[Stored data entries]
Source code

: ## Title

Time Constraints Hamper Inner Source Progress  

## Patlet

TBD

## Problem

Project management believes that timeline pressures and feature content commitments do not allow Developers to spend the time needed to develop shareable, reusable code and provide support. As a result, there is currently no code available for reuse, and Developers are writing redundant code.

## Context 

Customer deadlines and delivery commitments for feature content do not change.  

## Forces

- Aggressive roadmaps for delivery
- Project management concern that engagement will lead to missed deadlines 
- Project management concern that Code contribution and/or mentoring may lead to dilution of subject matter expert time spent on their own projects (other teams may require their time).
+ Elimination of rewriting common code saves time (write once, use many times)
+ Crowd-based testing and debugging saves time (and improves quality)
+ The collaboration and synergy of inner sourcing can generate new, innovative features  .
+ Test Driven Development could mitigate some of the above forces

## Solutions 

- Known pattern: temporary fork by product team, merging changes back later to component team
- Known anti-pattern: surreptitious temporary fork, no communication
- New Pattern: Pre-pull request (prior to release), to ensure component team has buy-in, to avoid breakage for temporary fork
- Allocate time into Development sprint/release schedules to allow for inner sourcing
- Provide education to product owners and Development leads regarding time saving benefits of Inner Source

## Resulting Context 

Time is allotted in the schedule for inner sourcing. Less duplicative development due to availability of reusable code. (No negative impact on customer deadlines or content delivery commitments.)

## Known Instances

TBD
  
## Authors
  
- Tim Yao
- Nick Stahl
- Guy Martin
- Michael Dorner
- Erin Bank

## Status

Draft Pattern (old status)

▶ [Task to carry out]: Starting with the first line of the entries, transcribe every line up to and including the one with "- Project management concern that engagement".

▶ [Response to the task]:
Source code

: ## Title

Time Constraints Hamper Inner Source Progress  

## Patlet

TBD

## Problem

Project management believes that timeline pressures and feature content commitments do not allow Developers to spend the time needed to develop shareable, reusable code and provide support. As a result, there is currently no code available for reuse, and Developers are writing redundant code.

## Context 

Customer deadlines and delivery commitments for feature content do not change.  

## Forces

- Aggressive roadmaps for delivery
- Project management concern that engagement will lead to missed deadlines 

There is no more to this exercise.